What you will do: Verbatim copy without pictures. Please print every entry as it stands.

Records shown:
▽

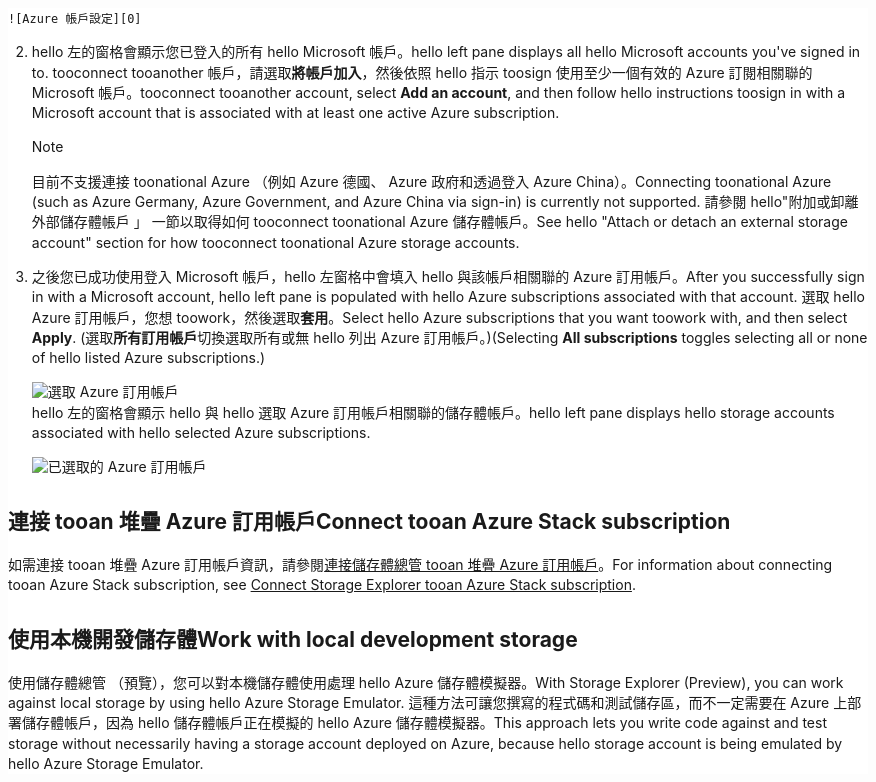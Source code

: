     ![Azure 帳戶設定][0]

2. <span data-ttu-id="a4200-126">hello 左的窗格會顯示您已登入的所有 hello Microsoft 帳戶。</span><span class="sxs-lookup"><span data-stu-id="a4200-126">hello left pane displays all hello Microsoft accounts you've signed in to.</span></span> <span data-ttu-id="a4200-127">tooconnect tooanother 帳戶，請選取**將帳戶加入**，然後依照 hello 指示 toosign 使用至少一個有效的 Azure 訂閱相關聯的 Microsoft 帳戶。</span><span class="sxs-lookup"><span data-stu-id="a4200-127">tooconnect tooanother account, select **Add an account**, and then follow hello instructions toosign in with a Microsoft account that is associated with at least one active Azure subscription.</span></span>

    >[!NOTE]
    ><span data-ttu-id="a4200-128">目前不支援連接 toonational Azure （例如 Azure 德國、 Azure 政府和透過登入 Azure China）。</span><span class="sxs-lookup"><span data-stu-id="a4200-128">Connecting toonational Azure (such as Azure Germany, Azure Government, and Azure China via sign-in) is currently not supported.</span></span> <span data-ttu-id="a4200-129">請參閱 hello"附加或卸離外部儲存體帳戶 」 一節以取得如何 tooconnect toonational Azure 儲存體帳戶。</span><span class="sxs-lookup"><span data-stu-id="a4200-129">See hello "Attach or detach an external storage account" section for how tooconnect toonational Azure storage accounts.</span></span>

3. <span data-ttu-id="a4200-130">之後您已成功使用登入 Microsoft 帳戶，hello 左窗格中會填入 hello 與該帳戶相關聯的 Azure 訂用帳戶。</span><span class="sxs-lookup"><span data-stu-id="a4200-130">After you successfully sign in with a Microsoft account, hello left pane is populated with hello Azure subscriptions associated with that account.</span></span> <span data-ttu-id="a4200-131">選取 hello Azure 訂用帳戶，您想 toowork，然後選取**套用**。</span><span class="sxs-lookup"><span data-stu-id="a4200-131">Select hello Azure subscriptions that you want toowork with, and then select **Apply**.</span></span> <span data-ttu-id="a4200-132">(選取**所有訂用帳戶**切換選取所有或無 hello 列出 Azure 訂用帳戶。)</span><span class="sxs-lookup"><span data-stu-id="a4200-132">(Selecting **All subscriptions** toggles selecting all or none of hello listed Azure subscriptions.)</span></span>

    ![選取 Azure 訂用帳戶][3]  
    <span data-ttu-id="a4200-134">hello 左的窗格會顯示 hello 與 hello 選取 Azure 訂用帳戶相關聯的儲存體帳戶。</span><span class="sxs-lookup"><span data-stu-id="a4200-134">hello left pane displays hello storage accounts associated with hello selected Azure subscriptions.</span></span>

    ![已選取的 Azure 訂用帳戶][4]

## <a name="connect-tooan-azure-stack-subscription"></a><span data-ttu-id="a4200-136">連接 tooan 堆疊 Azure 訂用帳戶</span><span class="sxs-lookup"><span data-stu-id="a4200-136">Connect tooan Azure Stack subscription</span></span>

<span data-ttu-id="a4200-137">如需連接 tooan 堆疊 Azure 訂用帳戶資訊，請參閱[連接儲存體總管 tooan 堆疊 Azure 訂用帳戶](azure-stack/azure-stack-storage-connect-se.md)。</span><span class="sxs-lookup"><span data-stu-id="a4200-137">For information about connecting tooan Azure Stack subscription, see [Connect Storage Explorer tooan Azure Stack subscription](azure-stack/azure-stack-storage-connect-se.md).</span></span>

## <a name="work-with-local-development-storage"></a><span data-ttu-id="a4200-138">使用本機開發儲存體</span><span class="sxs-lookup"><span data-stu-id="a4200-138">Work with local development storage</span></span>
<span data-ttu-id="a4200-139">使用儲存體總管 （預覽），您可以對本機儲存體使用處理 hello Azure 儲存體模擬器。</span><span class="sxs-lookup"><span data-stu-id="a4200-139">With Storage Explorer (Preview), you can work against local storage by using hello Azure Storage Emulator.</span></span> <span data-ttu-id="a4200-140">這種方法可讓您撰寫的程式碼和測試儲存區，而不一定需要在 Azure 上部署儲存體帳戶，因為 hello 儲存體帳戶正在模擬的 hello Azure 儲存體模擬器。</span><span class="sxs-lookup"><span data-stu-id="a4200-140">This approach lets you write code against and test storage without necessarily having a storage account deployed on Azure, because hello storage account is being emulated by hello Azure Storage Emulator.</span></span>


[0]: ./media/vs-azure-tools-storage-manage-with-storage-explorer/settings-icon.png
[1]: ./media/vs-azure-tools-storage-manage-with-storage-explorer/add-account-link.png
[3]: ./media/vs-azure-tools-storage-manage-with-storage-explorer/subscriptions-list.png
[4]: ./media/vs-azure-tools-storage-manage-with-storage-explorer/storage-accounts-list.png
[5]: ./media/vs-azure-tools-storage-manage-with-storage-explorer/access-keys.png
[6]: ./media/vs-azure-tools-storage-manage-with-storage-explorer/access-keys-copy.png
[8]: ./media/vs-azure-tools-storage-manage-with-storage-explorer/attach-external-storage-dlg.png
[9]: ./media/vs-azure-tools-storage-manage-with-storage-explorer/external-storage-account.png
[10]: ./media/vs-azure-tools-storage-manage-with-storage-explorer/detach-external-storage.png
[11]: ./media/vs-azure-tools-storage-manage-with-storage-explorer/storage-account-search.png
[12]: ./media/vs-azure-tools-storage-manage-with-storage-explorer/detach-external-storage-confirmation.png
[13]: ./media/vs-azure-tools-storage-manage-with-storage-explorer/get-sas-context-menu.png
[14]: ./media/vs-azure-tools-storage-manage-with-storage-explorer/get-sas-dlg1.png
[15]: ./media/vs-azure-tools-storage-manage-with-storage-explorer/mase.png
[17]: ./media/vs-azure-tools-storage-manage-with-storage-explorer/attach-account-using-sas-finished.png
[20]: ./media/vs-azure-tools-storage-manage-with-storage-explorer/attach-service-using-sas-finished.png
[21]: ./media/vs-azure-tools-storage-manage-with-storage-explorer/local-storage-drop-down.png
[22]: ./media/vs-azure-tools-storage-manage-with-storage-explorer/download-storage-emulator.png
[23]: ./media/vs-azure-tools-storage-manage-with-storage-explorer/connect-to-azure-storage-icon.png
[24]: ./media/vs-azure-tools-storage-manage-with-storage-explorer/connect-to-azure-storage-next.png
[25]: ./media/vs-azure-tools-storage-manage-with-storage-explorer/add-certificate-azure-stack.png
[26]: ./media/vs-azure-tools-storage-manage-with-storage-explorer/export-root-cert-azure-stack.png
[27]: ./media/vs-azure-tools-storage-manage-with-storage-explorer/import-azure-stack-cert-storage-explorer.png
[28]: ./media/vs-azure-tools-storage-manage-with-storage-explorer/select-target-azure-stack.png
[29]: ./media/vs-azure-tools-storage-manage-with-storage-explorer/add-azure-stack-account.png
[30]: ./media/vs-azure-tools-storage-manage-with-storage-explorer/select-accounts-azure-stack.png
[31]: ./media/vs-azure-tools-storage-manage-with-storage-explorer/azure-stack-storage-account-list.png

△

Answer space:
Source code

:     ![Azure 帳戶設定][0]

2. <span data-ttu-id="a4200-126">hello 左的窗格會顯示您已登入的所有 hello Microsoft 帳戶。</span><span class="sxs-lookup"><span data-stu-id="a4200-126">hello left pane displays all hello Microsoft accounts you've signed in to.</span></span> <span data-ttu-id="a4200-127">tooconnect tooanother 帳戶，請選取**將帳戶加入**，然後依照 hello 指示 toosign 使用至少一個有效的 Azure 訂閱相關聯的 Microsoft 帳戶。</span><span class="sxs-lookup"><span data-stu-id="a4200-127">tooconnect tooanother account, select **Add an account**, and then follow hello instructions toosign in with a Microsoft account that is associated with at least one active Azure subscription.</span></span>

    >[!NOTE]
    ><span data-ttu-id="a4200-128">目前不支援連接 toonational Azure （例如 Azure 德國、 Azure 政府和透過登入 Azure China）。</span><span class="sxs-lookup"><span data-stu-id="a4200-128">Connecting toonational Azure (such as Azure Germany, Azure Government, and Azure China via sign-in) is currently not supported.</span></span> <span data-ttu-id="a4200-129">請參閱 hello"附加或卸離外部儲存體帳戶 」 一節以取得如何 tooconnect toonational Azure 儲存體帳戶。</span><span class="sxs-lookup"><span data-stu-id="a4200-129">See hello "Attach or detach an external storage account" section for how tooconnect toonational Azure storage accounts.</span></span>

3. <span data-ttu-id="a4200-130">之後您已成功使用登入 Microsoft 帳戶，hello 左窗格中會填入 hello 與該帳戶相關聯的 Azure 訂用帳戶。</span><span class="sxs-lookup"><span data-stu-id="a4200-130">After you successfully sign in with a Microsoft account, hello left pane is populated with hello Azure subscriptions associated with that account.</span></span> <span data-ttu-id="a4200-131">選取 hello Azure 訂用帳戶，您想 toowork，然後選取**套用**。</span><span class="sxs-lookup"><span data-stu-id="a4200-131">Select hello Azure subscriptions that you want toowork with, and then select **Apply**.</span></span> <span data-ttu-id="a4200-132">(選取**所有訂用帳戶**切換選取所有或無 hello 列出 Azure 訂用帳戶。)</span><span class="sxs-lookup"><span data-stu-id="a4200-132">(Selecting **All subscriptions** toggles selecting all or none of hello listed Azure subscriptions.)</span></span>

    ![選取 Azure 訂用帳戶][3]  
    <span data-ttu-id="a4200-134">hello 左的窗格會顯示 hello 與 hello 選取 Azure 訂用帳戶相關聯的儲存體帳戶。</span><span class="sxs-lookup"><span data-stu-id="a4200-134">hello left pane displays hello storage accounts associated with hello selected Azure subscriptions.</span></span>

    ![已選取的 Azure 訂用帳戶][4]

## <a name="connect-tooan-azure-stack-subscription"></a><span data-ttu-id="a4200-136">連接 tooan 堆疊 Azure 訂用帳戶</span><span class="sxs-lookup"><span data-stu-id="a4200-136">Connect tooan Azure Stack subscription</span></span>

<span data-ttu-id="a4200-137">如需連接 tooan 堆疊 Azure 訂用帳戶資訊，請參閱[連接儲存體總管 tooan 堆疊 Azure 訂用帳戶](azure-stack/azure-stack-storage-connect-se.md)。</span><span class="sxs-lookup"><span data-stu-id="a4200-137">For information about connecting tooan Azure Stack subscription, see [Connect Storage Explorer tooan Azure Stack subscription](azure-stack/azure-stack-storage-connect-se.md).</span></span>

## <a name="work-with-local-development-storage"></a><span data-ttu-id="a4200-138">使用本機開發儲存體</span><span class="sxs-lookup"><span data-stu-id="a4200-138">Work with local development storage</span></span>
<span data-ttu-id="a4200-139">使用儲存體總管 （預覽），您可以對本機儲存體使用處理 hello Azure 儲存體模擬器。</span><span class="sxs-lookup"><span data-stu-id="a4200-139">With Storage Explorer (Preview), you can work against local storage by using hello Azure Storage Emulator.</span></span> <span data-ttu-id="a4200-140">這種方法可讓您撰寫的程式碼和測試儲存區，而不一定需要在 Azure 上部署儲存體帳戶，因為 hello 儲存體帳戶正在模擬的 hello Azure 儲存體模擬器。</span><span class="sxs-lookup"><span data-stu-id="a4200-140">This approach lets you write code against and test storage without necessarily having a storage account deployed on Azure, because hello storage account is being emulated by hello Azure Storage Emulator.</span></span>


[0]: ./media/vs-azure-tools-storage-manage-with-storage-explorer/settings-icon.png
[1]: ./media/vs-azure-tools-storage-manage-with-storage-explorer/add-account-link.png
[3]: ./media/vs-azure-tools-storage-manage-with-storage-explorer/subscriptions-list.png
[4]: ./media/vs-azure-tools-storage-manage-with-storage-explorer/storage-accounts-list.png
[5]: ./media/vs-azure-tools-storage-manage-with-storage-explorer/access-keys.png
[6]: ./media/vs-azure-tools-storage-manage-with-storage-explorer/access-keys-copy.png
[8]: ./media/vs-azure-tools-storage-manage-with-storage-explorer/attach-external-storage-dlg.png
[9]: ./media/vs-azure-tools-storage-manage-with-storage-explorer/external-storage-account.png
[10]: ./media/vs-azure-tools-storage-manage-with-storage-explorer/detach-external-storage.png
[11]: ./media/vs-azure-tools-storage-manage-with-storage-explorer/storage-account-search.png
[12]: ./media/vs-azure-tools-storage-manage-with-storage-explorer/detach-external-storage-confirmation.png
[13]: ./media/vs-azure-tools-storage-manage-with-storage-explorer/get-sas-context-menu.png
[14]: ./media/vs-azure-tools-storage-manage-with-storage-explorer/get-sas-dlg1.png
[15]: ./media/vs-azure-tools-storage-manage-with-storage-explorer/mase.png
[17]: ./media/vs-azure-tools-storage-manage-with-storage-explorer/attach-account-using-sas-finished.png
[20]: ./media/vs-azure-tools-storage-manage-with-storage-explorer/attach-service-using-sas-finished.png
[21]: ./media/vs-azure-tools-storage-manage-with-storage-explorer/local-storage-drop-down.png
[22]: ./media/vs-azure-tools-storage-manage-with-storage-explorer/download-storage-emulator.png
[23]: ./media/vs-azure-tools-storage-manage-with-storage-explorer/connect-to-azure-storage-icon.png
[24]: ./media/vs-azure-tools-storage-manage-with-storage-explorer/connect-to-azure-storage-next.png
[25]: ./media/vs-azure-tools-storage-manage-with-storage-explorer/add-certificate-azure-stack.png
[26]: ./media/vs-azure-tools-storage-manage-with-storage-explorer/export-root-cert-azure-stack.png
[27]: ./media/vs-azure-tools-storage-manage-with-storage-explorer/import-azure-stack-cert-storage-explorer.png
[28]: ./media/vs-azure-tools-storage-manage-with-storage-explorer/select-target-azure-stack.png
[29]: ./media/vs-azure-tools-storage-manage-with-storage-explorer/add-azure-stack-account.png
[30]: ./media/vs-azure-tools-storage-manage-with-storage-explorer/select-accounts-azure-stack.png
[31]: ./media/vs-azure-tools-storage-manage-with-storage-explorer/azure-stack-storage-account-list.png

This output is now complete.